╭─ Extracted information
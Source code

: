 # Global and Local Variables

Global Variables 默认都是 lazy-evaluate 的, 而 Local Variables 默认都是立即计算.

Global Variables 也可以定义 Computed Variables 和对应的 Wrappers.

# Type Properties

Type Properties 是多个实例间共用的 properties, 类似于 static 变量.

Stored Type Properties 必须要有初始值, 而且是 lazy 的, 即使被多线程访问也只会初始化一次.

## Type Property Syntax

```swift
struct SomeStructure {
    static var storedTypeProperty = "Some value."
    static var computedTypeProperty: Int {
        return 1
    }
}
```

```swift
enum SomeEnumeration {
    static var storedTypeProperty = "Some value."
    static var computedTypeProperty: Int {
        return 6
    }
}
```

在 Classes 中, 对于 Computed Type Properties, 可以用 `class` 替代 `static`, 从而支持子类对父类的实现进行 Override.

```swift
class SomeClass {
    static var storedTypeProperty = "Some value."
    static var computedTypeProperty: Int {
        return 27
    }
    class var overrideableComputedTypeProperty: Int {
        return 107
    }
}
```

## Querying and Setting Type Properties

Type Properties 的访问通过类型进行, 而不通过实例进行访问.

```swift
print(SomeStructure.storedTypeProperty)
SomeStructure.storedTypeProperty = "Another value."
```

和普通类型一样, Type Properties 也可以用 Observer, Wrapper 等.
╰─
Whenever the word "class" turns up in a line of the listing above, copy the line.

- _Reply to the exercise_:
在 Classes 中, 对于 Computed Type Properties, 可以用 `class` 替代 `static`, 从而支持子类对父类的实现进行 Override.
class SomeClass {
    class var overrideableComputedTypeProperty: Int {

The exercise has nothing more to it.